Making the perfect loaf of home made bread

The perfect loaf of bread

Did you ever attempt to reproduce the loaf of bread your mother or grandmother used to bake? How many loafs turned out just like hers?

Not many if you were like me!

After my Mom passed away, I came across her lifelong collection of recipes. Many I already knew because of my interest in cooking. My own recipe collections had helped propel me into the restaurant business. But there was one recipe that eluded me no matter how many books I bought or magazines I read , that of a the loaf of homemade bread I had eaten as a child growing up in Idaho. It was the one recipe my Mom had not written down in her collection, she didn’t need to, she knew it by heart. To her it was like breathing. There is no need for an instruction manual in breathing, is there?

It wasn’t until I was in the process of doing research for my coffee table cookbook ( Maw Maws recollections, observations and recipes) that I realized in fact I did have my mother’s recipe. In my younger days when my Mom was still present on this celestial ball, I once took a job as the foreman on a cattle ranch. There, I befriended Jeff, a fellow ranch hand. Now Jeff lived in the small town just outside the ranch along with his 90 plus year old but very spry grandmother. On a cold rainy day, I gladly offered to drive him back home when his pickup truck refused to start. As I entered his home behind him, I smelled the delicious aroma of his grandmother’s freshly baked bread. Being from a generation that believed you should never let company part your home hungry, she sliced up the warm loaf and spread a goodly amount of butter on it. I remarked on its familiar taste and color telling her I believe my Mom made her bread from the same recipe. Jeff and I talked of weather concerns and other ranch related subject until I had to get going. As I was leaving Jeff’s grandmother handed me a hand written copy of her bread recipe. Thanking her profoundly, I returned to the ranch. Since my own mother was still years away from leaving us, I put the recipe along with other mementos of the ranch in a box for safe keeping.

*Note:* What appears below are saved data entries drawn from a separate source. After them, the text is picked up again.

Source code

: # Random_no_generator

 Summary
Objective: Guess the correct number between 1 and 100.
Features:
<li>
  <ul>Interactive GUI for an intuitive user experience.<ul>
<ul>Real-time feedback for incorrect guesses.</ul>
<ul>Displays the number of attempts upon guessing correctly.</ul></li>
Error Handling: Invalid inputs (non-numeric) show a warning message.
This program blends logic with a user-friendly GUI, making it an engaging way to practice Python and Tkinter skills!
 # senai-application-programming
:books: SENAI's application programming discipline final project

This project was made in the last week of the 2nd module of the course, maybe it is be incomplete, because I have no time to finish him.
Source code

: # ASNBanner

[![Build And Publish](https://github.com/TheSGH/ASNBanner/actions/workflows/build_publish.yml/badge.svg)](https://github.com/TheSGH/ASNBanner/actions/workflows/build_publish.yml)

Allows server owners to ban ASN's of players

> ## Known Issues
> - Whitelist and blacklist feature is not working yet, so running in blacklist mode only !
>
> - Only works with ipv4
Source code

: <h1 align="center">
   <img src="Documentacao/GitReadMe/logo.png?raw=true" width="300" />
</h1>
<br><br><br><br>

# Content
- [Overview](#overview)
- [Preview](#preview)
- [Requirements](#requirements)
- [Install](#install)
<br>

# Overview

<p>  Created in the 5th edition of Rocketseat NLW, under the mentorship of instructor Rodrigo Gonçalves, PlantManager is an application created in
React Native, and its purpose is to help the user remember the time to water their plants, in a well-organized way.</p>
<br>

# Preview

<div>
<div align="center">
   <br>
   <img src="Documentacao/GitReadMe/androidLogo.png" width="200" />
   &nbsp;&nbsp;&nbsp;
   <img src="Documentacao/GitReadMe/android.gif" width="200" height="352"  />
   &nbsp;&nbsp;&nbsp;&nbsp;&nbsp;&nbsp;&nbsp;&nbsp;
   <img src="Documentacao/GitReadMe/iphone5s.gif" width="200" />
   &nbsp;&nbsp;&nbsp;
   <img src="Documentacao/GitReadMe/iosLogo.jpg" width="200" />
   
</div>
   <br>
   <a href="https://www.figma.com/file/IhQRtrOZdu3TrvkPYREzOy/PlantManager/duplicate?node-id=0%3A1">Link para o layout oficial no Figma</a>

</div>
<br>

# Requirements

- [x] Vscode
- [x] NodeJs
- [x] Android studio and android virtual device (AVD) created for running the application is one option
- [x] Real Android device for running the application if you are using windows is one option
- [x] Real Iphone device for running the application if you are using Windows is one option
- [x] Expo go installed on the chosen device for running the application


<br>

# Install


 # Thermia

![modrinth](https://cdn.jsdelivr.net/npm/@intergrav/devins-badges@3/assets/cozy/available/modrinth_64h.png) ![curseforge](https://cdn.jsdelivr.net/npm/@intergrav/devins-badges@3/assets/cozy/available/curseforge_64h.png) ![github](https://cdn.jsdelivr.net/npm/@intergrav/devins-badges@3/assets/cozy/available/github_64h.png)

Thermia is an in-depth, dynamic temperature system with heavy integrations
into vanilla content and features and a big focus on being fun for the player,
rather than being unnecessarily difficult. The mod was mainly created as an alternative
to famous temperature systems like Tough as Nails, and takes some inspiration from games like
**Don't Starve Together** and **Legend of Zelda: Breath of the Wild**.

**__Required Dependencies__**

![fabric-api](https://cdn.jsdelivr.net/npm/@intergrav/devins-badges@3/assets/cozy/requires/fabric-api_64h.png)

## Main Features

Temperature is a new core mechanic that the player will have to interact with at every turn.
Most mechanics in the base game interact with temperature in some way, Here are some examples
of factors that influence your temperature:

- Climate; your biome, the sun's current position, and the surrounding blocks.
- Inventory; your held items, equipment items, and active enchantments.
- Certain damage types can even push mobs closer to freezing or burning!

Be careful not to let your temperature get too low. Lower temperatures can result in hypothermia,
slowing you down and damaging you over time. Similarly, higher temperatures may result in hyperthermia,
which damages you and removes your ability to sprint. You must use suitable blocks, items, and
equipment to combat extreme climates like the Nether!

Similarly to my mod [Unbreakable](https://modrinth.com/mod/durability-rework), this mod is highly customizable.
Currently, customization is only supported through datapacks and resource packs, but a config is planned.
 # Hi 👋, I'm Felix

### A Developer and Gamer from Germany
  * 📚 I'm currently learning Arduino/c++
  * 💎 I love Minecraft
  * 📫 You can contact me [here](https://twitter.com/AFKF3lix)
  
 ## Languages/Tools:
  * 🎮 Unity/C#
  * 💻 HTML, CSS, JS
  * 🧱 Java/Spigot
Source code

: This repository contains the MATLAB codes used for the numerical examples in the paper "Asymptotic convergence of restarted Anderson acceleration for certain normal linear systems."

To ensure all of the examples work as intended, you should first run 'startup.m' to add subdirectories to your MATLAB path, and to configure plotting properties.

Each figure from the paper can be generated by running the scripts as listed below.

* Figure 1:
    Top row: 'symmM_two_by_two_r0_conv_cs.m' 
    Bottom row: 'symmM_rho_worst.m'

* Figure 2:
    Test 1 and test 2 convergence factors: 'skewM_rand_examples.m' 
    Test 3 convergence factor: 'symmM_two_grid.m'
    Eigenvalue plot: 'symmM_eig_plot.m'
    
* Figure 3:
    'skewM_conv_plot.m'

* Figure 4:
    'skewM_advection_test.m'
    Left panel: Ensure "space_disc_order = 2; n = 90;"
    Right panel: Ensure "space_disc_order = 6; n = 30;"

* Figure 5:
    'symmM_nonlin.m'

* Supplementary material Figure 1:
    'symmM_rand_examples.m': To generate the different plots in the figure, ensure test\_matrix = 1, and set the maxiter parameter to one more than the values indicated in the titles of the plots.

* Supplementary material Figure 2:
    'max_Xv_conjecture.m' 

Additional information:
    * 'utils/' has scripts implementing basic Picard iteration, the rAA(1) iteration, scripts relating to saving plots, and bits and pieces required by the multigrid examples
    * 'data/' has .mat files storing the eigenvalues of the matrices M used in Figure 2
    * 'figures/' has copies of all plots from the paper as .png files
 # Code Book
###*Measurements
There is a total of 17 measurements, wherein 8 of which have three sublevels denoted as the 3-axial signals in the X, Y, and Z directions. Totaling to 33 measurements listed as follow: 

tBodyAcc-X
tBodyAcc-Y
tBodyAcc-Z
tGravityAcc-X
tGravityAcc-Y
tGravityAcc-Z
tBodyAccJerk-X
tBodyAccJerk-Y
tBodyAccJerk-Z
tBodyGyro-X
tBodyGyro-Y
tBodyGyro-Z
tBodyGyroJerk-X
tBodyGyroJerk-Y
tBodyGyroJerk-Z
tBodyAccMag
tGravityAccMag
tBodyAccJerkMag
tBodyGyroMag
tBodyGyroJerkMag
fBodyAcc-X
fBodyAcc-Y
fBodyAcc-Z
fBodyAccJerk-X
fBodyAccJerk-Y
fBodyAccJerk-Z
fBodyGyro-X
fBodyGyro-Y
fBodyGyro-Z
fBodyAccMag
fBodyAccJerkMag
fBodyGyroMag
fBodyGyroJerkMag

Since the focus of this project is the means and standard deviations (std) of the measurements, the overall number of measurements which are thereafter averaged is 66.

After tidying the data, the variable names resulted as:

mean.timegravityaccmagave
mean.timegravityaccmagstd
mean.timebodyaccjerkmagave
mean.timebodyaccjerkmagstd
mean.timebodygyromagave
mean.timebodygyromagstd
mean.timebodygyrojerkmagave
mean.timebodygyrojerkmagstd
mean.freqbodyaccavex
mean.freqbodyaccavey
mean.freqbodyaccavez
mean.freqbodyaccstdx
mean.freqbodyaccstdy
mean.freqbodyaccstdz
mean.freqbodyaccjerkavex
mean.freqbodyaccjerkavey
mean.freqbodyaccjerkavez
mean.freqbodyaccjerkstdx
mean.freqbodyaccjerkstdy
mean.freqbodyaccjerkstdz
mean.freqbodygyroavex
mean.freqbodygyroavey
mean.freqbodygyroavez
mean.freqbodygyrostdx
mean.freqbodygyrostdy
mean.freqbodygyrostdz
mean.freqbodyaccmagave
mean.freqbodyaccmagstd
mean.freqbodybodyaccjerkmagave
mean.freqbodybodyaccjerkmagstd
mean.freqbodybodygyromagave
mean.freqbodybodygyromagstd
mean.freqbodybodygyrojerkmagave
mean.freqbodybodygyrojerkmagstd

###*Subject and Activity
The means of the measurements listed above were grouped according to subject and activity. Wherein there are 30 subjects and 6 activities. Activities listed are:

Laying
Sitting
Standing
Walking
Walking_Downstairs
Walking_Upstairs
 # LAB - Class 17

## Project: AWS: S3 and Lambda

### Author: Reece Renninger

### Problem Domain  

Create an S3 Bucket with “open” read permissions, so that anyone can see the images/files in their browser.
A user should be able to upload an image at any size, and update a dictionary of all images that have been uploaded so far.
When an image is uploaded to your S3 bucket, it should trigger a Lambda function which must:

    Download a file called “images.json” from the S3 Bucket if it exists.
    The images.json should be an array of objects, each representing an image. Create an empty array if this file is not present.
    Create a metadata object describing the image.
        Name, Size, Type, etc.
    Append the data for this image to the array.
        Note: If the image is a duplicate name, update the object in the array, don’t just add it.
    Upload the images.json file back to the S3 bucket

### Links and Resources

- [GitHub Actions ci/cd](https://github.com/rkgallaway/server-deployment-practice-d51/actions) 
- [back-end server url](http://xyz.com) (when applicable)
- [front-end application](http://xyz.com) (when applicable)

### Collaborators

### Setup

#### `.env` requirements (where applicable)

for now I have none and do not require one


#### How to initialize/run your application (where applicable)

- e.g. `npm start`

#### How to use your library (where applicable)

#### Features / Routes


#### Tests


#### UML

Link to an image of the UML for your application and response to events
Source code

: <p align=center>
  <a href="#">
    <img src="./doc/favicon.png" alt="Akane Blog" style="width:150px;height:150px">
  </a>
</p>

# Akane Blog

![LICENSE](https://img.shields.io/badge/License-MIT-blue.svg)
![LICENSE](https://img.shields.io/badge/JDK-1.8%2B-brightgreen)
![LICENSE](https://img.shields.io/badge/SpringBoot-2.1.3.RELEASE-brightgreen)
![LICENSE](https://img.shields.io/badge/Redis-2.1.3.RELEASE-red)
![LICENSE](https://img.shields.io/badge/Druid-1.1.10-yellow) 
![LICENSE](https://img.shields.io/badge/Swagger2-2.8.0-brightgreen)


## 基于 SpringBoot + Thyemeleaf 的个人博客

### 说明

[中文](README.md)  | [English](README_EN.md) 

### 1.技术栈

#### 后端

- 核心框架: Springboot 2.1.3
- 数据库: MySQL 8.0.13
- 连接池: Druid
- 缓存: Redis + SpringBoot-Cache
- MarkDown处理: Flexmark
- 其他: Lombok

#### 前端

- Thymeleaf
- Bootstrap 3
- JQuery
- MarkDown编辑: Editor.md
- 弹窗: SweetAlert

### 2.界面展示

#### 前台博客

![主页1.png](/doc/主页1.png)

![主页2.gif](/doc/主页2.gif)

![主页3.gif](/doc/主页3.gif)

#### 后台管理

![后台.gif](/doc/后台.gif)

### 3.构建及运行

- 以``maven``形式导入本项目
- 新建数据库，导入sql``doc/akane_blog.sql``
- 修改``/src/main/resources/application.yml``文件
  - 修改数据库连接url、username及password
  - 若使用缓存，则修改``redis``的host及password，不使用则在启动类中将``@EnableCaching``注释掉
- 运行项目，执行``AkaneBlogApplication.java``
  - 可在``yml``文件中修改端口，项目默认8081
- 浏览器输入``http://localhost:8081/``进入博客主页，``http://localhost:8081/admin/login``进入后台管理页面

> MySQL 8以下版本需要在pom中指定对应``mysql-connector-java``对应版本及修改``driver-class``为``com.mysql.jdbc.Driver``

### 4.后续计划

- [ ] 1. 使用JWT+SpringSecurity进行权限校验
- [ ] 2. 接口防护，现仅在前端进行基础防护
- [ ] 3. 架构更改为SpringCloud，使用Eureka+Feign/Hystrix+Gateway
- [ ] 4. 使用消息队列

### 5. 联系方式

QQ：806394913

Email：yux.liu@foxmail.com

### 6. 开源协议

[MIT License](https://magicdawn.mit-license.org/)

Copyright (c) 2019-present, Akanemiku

There it lay packed away for over thirty five years. Jeff is a grown man now with young grandkids. Sadly, as is the nature of things, his grandma passed on some years ago. It was on a day when one begins to reminisce about his childhood that I came across her bread recipe in that box. How ironic it seemed that the one thing I really wished I had, I had in fact been safely harboring for years! Since that time, I have rarely purchased bread at the grocery, and when I do, it taste bland and mushy!

I hope you find some similar memories as I did when you smell the familiar scent of this real homemade bread baking.


2 ½ cups of bread flour ( Do not use all purpose flour as you need the added gluten for a good rise)

1 cup of whole wheat flour

(The combination of the two flours simulates the dense rougher texture and higher gluten content of the heritage flour that was used back in the day)

2 Tablespoons of sugar

1 1/4 teaspoon of salt

2 1/2 teaspoons of yeast (Instant or active, it makes little difference)

1 Tablespoon of unsulfured Molasses

1 egg

1 cup of warm water

2 Tablespoons of softened / melted butter

(Optional added ingredients if desired = 1/4 cup of wheat germ and 1 Tablespoon of flax seed)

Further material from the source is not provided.